• INSTRUCTIONS TO FOLLOW: Could you please retype all of the records exactly, skipping any pictures?

• SOURCE MATERIAL:
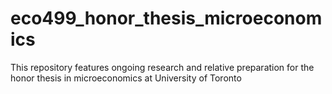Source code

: # eco499_honor_thesis_microeconomics
This repository features ongoing research and relative preparation for the honor thesis in microeconomics at University of Toronto

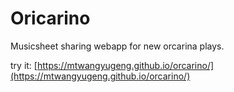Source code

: # Oricarino

Musicsheet sharing webapp for new orcarina plays.

try it: [https://mtwangyugeng.github.io/orcarino/](https://mtwangyugeng.github.io/orcarino/)
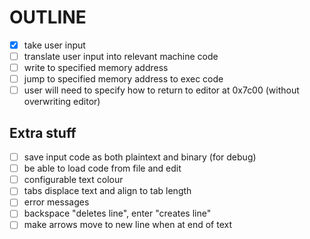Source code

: # OUTLINE
- [x] take user input
- [ ] translate user input into relevant machine code
- [ ] write to specified memory address
- [ ] jump to specified memory address to exec code
- [ ] user will need to specify how to return to editor at 0x7c00 (without overwriting editor)

## Extra stuff
- [ ] save input code as both plaintext and binary (for debug)
- [ ] be able to load code from file and edit
- [ ] configurable text colour
- [ ] tabs displace text and align to tab length
- [ ] error messages
- [ ] backspace "deletes line", enter "creates line"
- [ ] make arrows move to new line when at end of text
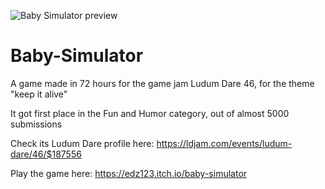 ![Baby Simulator preview](https://img.itch.zone/aW1nLzMyODc1NjgucG5n/original/oL%2BFz8.png)

# Baby-Simulator
A game made in 72 hours for the game jam Ludum Dare 46, for the theme "keep it alive"

It got first place in the Fun and Humor category, out of almost 5000 submissions

Check its Ludum Dare profile here: https://ldjam.com/events/ludum-dare/46/$187556

Play the game here: https://edz123.itch.io/baby-simulator
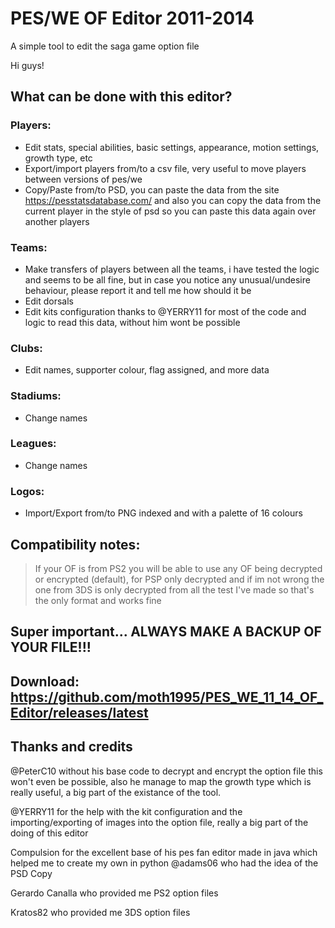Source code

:# PES/WE OF Editor 2011-2014
A simple tool to edit the saga game option file

Hi guys! 


## What can be done with this editor?

### Players:

- Edit stats, special abilities, basic settings, appearance, motion settings, growth type, etc
- Export/import players from/to a csv file, very useful to move players between versions of pes/we
- Copy/Paste from/to PSD, you can paste the data from the site https://pesstatsdatabase.com/ and also you can copy the data from the current player in the style of psd so you can paste this data again over another players

### Teams:

- Make transfers of players between all the teams, i have tested the logic and seems to be all fine, but in case you notice any unusual/undesire behaviour, please report it and tell me how should it be
- Edit dorsals
- Edit kits configuration thanks to @YERRY11 for most of the code and logic to read this data, without him wont be possible

### Clubs:

- Edit names, supporter colour, flag assigned, and more data

### Stadiums:

- Change names

### Leagues:

- Change names

### Logos:

- Import/Export from/to PNG indexed and with a palette of 16 colours




## Compatibility notes:

>If your OF is from PS2 you will be able to use any OF being decrypted or encrypted (default), for PSP only decrypted and if im not wrong the one from 3DS is only decrypted from all the test I've made so that's the only format and works fine

## Super important... ALWAYS MAKE A BACKUP OF YOUR FILE!!!​

## Download: https://github.com/moth1995/PES_WE_11_14_OF_Editor/releases/latest



## Thanks and credits

@PeterC10 without his base code to decrypt and encrypt the option file this won't even be possible, also he manage to map the growth type which is really useful, a big part of the existance of the tool.

@YERRY11 for the help with the kit configuration and the importing/exporting of images into the option file, really a big part of the doing of this editor

Compulsion for the excellent base of his pes fan editor made in java which helped me to create my own in python
@adams06 who had the idea of the PSD Copy

Gerardo Canalla who provided me PS2 option files

Kratos82 who provided me 3DS option files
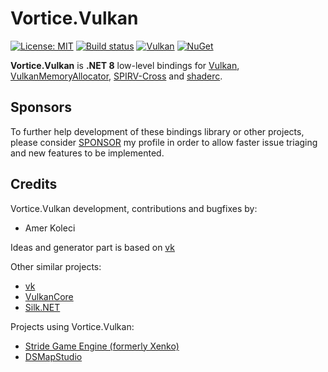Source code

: # Vortice.Vulkan

[![License: MIT](https://img.shields.io/badge/License-MIT-green.svg)](https://github.com/amerkoleci/Vortice.Vulkan/blob/main/LICENSE)
[![Build status](https://github.com/amerkoleci/Vortice.Vulkan/workflows/Build/badge.svg)](https://github.com/amerkoleci/Vortice.Vulkan/actions)
[![Vulkan](https://img.shields.io/badge/vulkan-1.3.277-brightgreen.svg)](https://www.khronos.org/vulkan/)
[![NuGet](https://img.shields.io/nuget/v/Vortice.Vulkan.svg)](https://www.nuget.org/packages/Vortice.Vulkan)

**Vortice.Vulkan** is **.NET 8** low-level bindings for [Vulkan](https://www.khronos.org/vulkan/), [VulkanMemoryAllocator](https://github.com/GPUOpen-LibrariesAndSDKs/VulkanMemoryAllocator), [SPIRV-Cross](https://github.com/KhronosGroup/SPIRV-Cross) and [shaderc](https://github.com/google/shaderc).

## Sponsors
To further help development of these bindings library or other projects, please consider [SPONSOR](https://github.com/sponsors/amerkoleci) my profile in order to allow faster issue triaging and new features to be implemented.

## Credits

Vortice.Vulkan development, contributions and bugfixes by:

- Amer Koleci

Ideas and generator part is based on [vk](https://github.com/mellinoe/vk)

Other similar projects:

- [vk](https://github.com/mellinoe/vk)
- [VulkanCore](https://github.com/discosultan/VulkanCore)
- [Silk.NET](https://github.com/dotnet/Silk.NET)

Projects using Vortice.Vulkan:

- [Stride Game Engine (formerly Xenko)](https://stride3d.net/)
- [DSMapStudio](https://github.com/soulsmods/DSMapStudio)
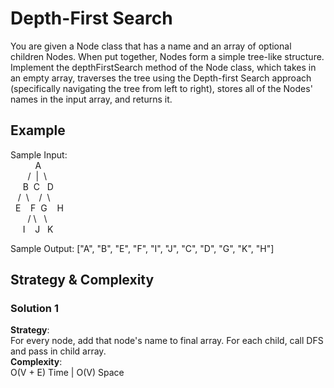 # Depth-First Search
You are given a Node class that has a name and an array of optional children Nodes. When put together, Nodes form a simple tree-like structure. Implement the depthFirstSearch method of the Node class, which takes in an empty array, traverses the tree using the Depth-first Search approach (specifically navigating the tree from left to right), stores all of the Nodes' names in the input array, and returns it.

## Example
Sample Input:  
&nbsp;&nbsp;&nbsp;&nbsp;&nbsp;&nbsp;&nbsp;&nbsp;&nbsp;&nbsp;A  
&nbsp;&nbsp;&nbsp;&nbsp;&nbsp;&nbsp;&nbsp;/&nbsp; |&nbsp; \  
&nbsp;&nbsp;&nbsp;&nbsp;&nbsp;B&nbsp;&nbsp;C&nbsp;&nbsp;&nbsp;D  
&nbsp;&nbsp;&nbsp;/ &nbsp;\ &nbsp;&nbsp; /&nbsp;&nbsp;\  
&nbsp;&nbsp;E&nbsp;&nbsp;&nbsp;&nbsp;F&nbsp;&nbsp;G&nbsp;&nbsp;&nbsp;&nbsp;H  
&nbsp;&nbsp;&nbsp;&nbsp;&nbsp;&nbsp;&nbsp;/&nbsp;\ &nbsp;&nbsp;\  
&nbsp;&nbsp;&nbsp;&nbsp;&nbsp;I&nbsp;&nbsp;&nbsp;&nbsp;J&nbsp;&nbsp;&nbsp;K  

Sample Output: ["A", "B", "E", "F", "I", "J", "C", "D", "G", "K", "H"]

## Strategy & Complexity  
### Solution 1  
__Strategy__:  
For every node, add that node's name to final array. For each child, call DFS and pass in child array.  
__Complexity__:  
O(V + E) Time | O(V) Space  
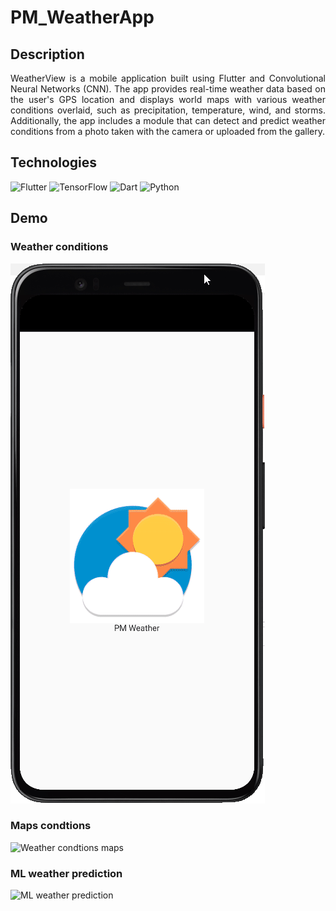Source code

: # PM_WeatherApp

## Description
<p align="justify">
WeatherView is a mobile application built using Flutter and Convolutional Neural Networks (CNN). The app provides real-time weather data based on the user's GPS location and displays world maps with various weather conditions overlaid, such as precipitation, temperature, wind, and storms. Additionally, the app includes a module that can detect and predict weather conditions from a photo taken with the camera or uploaded from the gallery.
</p>

## Technologies
![Flutter](https://img.shields.io/badge/Flutter-02569B?style=for-the-badge&logo=flutter&logoColor=white)
![TensorFlow](https://img.shields.io/badge/TensorFlow-FF6F00?style=for-the-badge&logo=tensorflow&logoColor=white)
![Dart](https://img.shields.io/badge/Dart-0175C2?style=for-the-badge&logo=dart&logoColor=white)
![Python](https://img.shields.io/badge/Python-3776AB?style=for-the-badge&logo=python&logoColor=white)

## Demo
### Weather conditions
![Weather condtions](assets/weather_conditions.gif)

### Maps condtions
![Weather condtions maps](assets/maps_conditions.gif)

### ML weather prediction
![ML weather prediction](assets/ML_prediction.gif)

• WRITTEN SOLUTION:
Source code

: # eco499_honor_thesis_microeconomics
This repository features ongoing research and relative preparation for the honor thesis in microeconomics at University of Toronto

Source code

: # Oricarino

Musicsheet sharing webapp for new orcarina plays.

try it: [https://mtwangyugeng.github.io/orcarino/](https://mtwangyugeng.github.io/orcarino/)
Source code

: # OUTLINE
- [x] take user input
- [ ] translate user input into relevant machine code
- [ ] write to specified memory address
- [ ] jump to specified memory address to exec code
- [ ] user will need to specify how to return to editor at 0x7c00 (without overwriting editor)

## Extra stuff
- [ ] save input code as both plaintext and binary (for debug)
- [ ] be able to load code from file and edit
- [ ] configurable text colour
- [ ] tabs displace text and align to tab length
- [ ] error messages
- [ ] backspace "deletes line", enter "creates line"
- [ ] make arrows move to new line when at end of text
 ![Baby Simulator preview](https://img.itch.zone/aW1nLzMyODc1NjgucG5n/original/oL%2BFz8.png)

# Baby-Simulator
A game made in 72 hours for the game jam Ludum Dare 46, for the theme "keep it alive"

It got first place in the Fun and Humor category, out of almost 5000 submissions

Check its Ludum Dare profile here: https://ldjam.com/events/ludum-dare/46/$187556

Play the game here: https://edz123.itch.io/baby-simulator
Source code

:# PES/WE OF Editor 2011-2014
A simple tool to edit the saga game option file

Hi guys! 


## What can be done with this editor?

### Players:

- Edit stats, special abilities, basic settings, appearance, motion settings, growth type, etc
- Export/import players from/to a csv file, very useful to move players between versions of pes/we
- Copy/Paste from/to PSD, you can paste the data from the site https://pesstatsdatabase.com/ and also you can copy the data from the current player in the style of psd so you can paste this data again over another players

### Teams:

- Make transfers of players between all the teams, i have tested the logic and seems to be all fine, but in case you notice any unusual/undesire behaviour, please report it and tell me how should it be
- Edit dorsals
- Edit kits configuration thanks to @YERRY11 for most of the code and logic to read this data, without him wont be possible

### Clubs:

- Edit names, supporter colour, flag assigned, and more data

### Stadiums:

- Change names

### Leagues:

- Change names

### Logos:

- Import/Export from/to PNG indexed and with a palette of 16 colours




## Compatibility notes:

>If your OF is from PS2 you will be able to use any OF being decrypted or encrypted (default), for PSP only decrypted and if im not wrong the one from 3DS is only decrypted from all the test I've made so that's the only format and works fine

## Super important... ALWAYS MAKE A BACKUP OF YOUR FILE!!!​

## Download: https://github.com/moth1995/PES_WE_11_14_OF_Editor/releases/latest



## Thanks and credits

@PeterC10 without his base code to decrypt and encrypt the option file this won't even be possible, also he manage to map the growth type which is really useful, a big part of the existance of the tool.

@YERRY11 for the help with the kit configuration and the importing/exporting of images into the option file, really a big part of the doing of this editor

Compulsion for the excellent base of his pes fan editor made in java which helped me to create my own in python
@adams06 who had the idea of the PSD Copy

Gerardo Canalla who provided me PS2 option files

Kratos82 who provided me 3DS option files
Source code

: # Vortice.Vulkan

[![License: MIT](https://img.shields.io/badge/License-MIT-green.svg)](https://github.com/amerkoleci/Vortice.Vulkan/blob/main/LICENSE)
[![Build status](https://github.com/amerkoleci/Vortice.Vulkan/workflows/Build/badge.svg)](https://github.com/amerkoleci/Vortice.Vulkan/actions)
[![Vulkan](https://img.shields.io/badge/vulkan-1.3.277-brightgreen.svg)](https://www.khronos.org/vulkan/)
[![NuGet](https://img.shields.io/nuget/v/Vortice.Vulkan.svg)](https://www.nuget.org/packages/Vortice.Vulkan)

**Vortice.Vulkan** is **.NET 8** low-level bindings for [Vulkan](https://www.khronos.org/vulkan/), [VulkanMemoryAllocator](https://github.com/GPUOpen-LibrariesAndSDKs/VulkanMemoryAllocator), [SPIRV-Cross](https://github.com/KhronosGroup/SPIRV-Cross) and [shaderc](https://github.com/google/shaderc).

## Sponsors
To further help development of these bindings library or other projects, please consider [SPONSOR](https://github.com/sponsors/amerkoleci) my profile in order to allow faster issue triaging and new features to be implemented.

## Credits

Vortice.Vulkan development, contributions and bugfixes by:

- Amer Koleci

Ideas and generator part is based on [vk](https://github.com/mellinoe/vk)

Other similar projects:

- [vk](https://github.com/mellinoe/vk)
- [VulkanCore](https://github.com/discosultan/VulkanCore)
- [Silk.NET](https://github.com/dotnet/Silk.NET)

Projects using Vortice.Vulkan:

- [Stride Game Engine (formerly Xenko)](https://stride3d.net/)
- [DSMapStudio](https://github.com/soulsmods/DSMapStudio)
 # Depth-First Search
You are given a Node class that has a name and an array of optional children Nodes. When put together, Nodes form a simple tree-like structure. Implement the depthFirstSearch method of the Node class, which takes in an empty array, traverses the tree using the Depth-first Search approach (specifically navigating the tree from left to right), stores all of the Nodes' names in the input array, and returns it.

## Example
Sample Input:  
&nbsp;&nbsp;&nbsp;&nbsp;&nbsp;&nbsp;&nbsp;&nbsp;&nbsp;&nbsp;A  
&nbsp;&nbsp;&nbsp;&nbsp;&nbsp;&nbsp;&nbsp;/&nbsp; |&nbsp; \  
&nbsp;&nbsp;&nbsp;&nbsp;&nbsp;B&nbsp;&nbsp;C&nbsp;&nbsp;&nbsp;D  
&nbsp;&nbsp;&nbsp;/ &nbsp;\ &nbsp;&nbsp; /&nbsp;&nbsp;\  
&nbsp;&nbsp;E&nbsp;&nbsp;&nbsp;&nbsp;F&nbsp;&nbsp;G&nbsp;&nbsp;&nbsp;&nbsp;H  
&nbsp;&nbsp;&nbsp;&nbsp;&nbsp;&nbsp;&nbsp;/&nbsp;\ &nbsp;&nbsp;\  
&nbsp;&nbsp;&nbsp;&nbsp;&nbsp;I&nbsp;&nbsp;&nbsp;&nbsp;J&nbsp;&nbsp;&nbsp;K  

Sample Output: ["A", "B", "E", "F", "I", "J", "C", "D", "G", "K", "H"]

## Strategy & Complexity  
### Solution 1  
__Strategy__:  
For every node, add that node's name to final array. For each child, call DFS and pass in child array.  
__Complexity__:  
O(V + E) Time | O(V) Space  
Source code

: # PM_WeatherApp

## Description
<p align="justify">
WeatherView is a mobile application built using Flutter and Convolutional Neural Networks (CNN). The app provides real-time weather data based on the user's GPS location and displays world maps with various weather conditions overlaid, such as precipitation, temperature, wind, and storms. Additionally, the app includes a module that can detect and predict weather conditions from a photo taken with the camera or uploaded from the gallery.
</p>

## Technologies
![Flutter](https://img.shields.io/badge/Flutter-02569B?style=for-the-badge&logo=flutter&logoColor=white)
![TensorFlow](https://img.shields.io/badge/TensorFlow-FF6F00?style=for-the-badge&logo=tensorflow&logoColor=white)
![Dart](https://img.shields.io/badge/Dart-0175C2?style=for-the-badge&logo=dart&logoColor=white)
![Python](https://img.shields.io/badge/Python-3776AB?style=for-the-badge&logo=python&logoColor=white)

## Demo
### Weather conditions
![Weather condtions](assets/weather_conditions.gif)

### Maps condtions
![Weather condtions maps](assets/maps_conditions.gif)

### ML weather prediction
![ML weather prediction](assets/ML_prediction.gif)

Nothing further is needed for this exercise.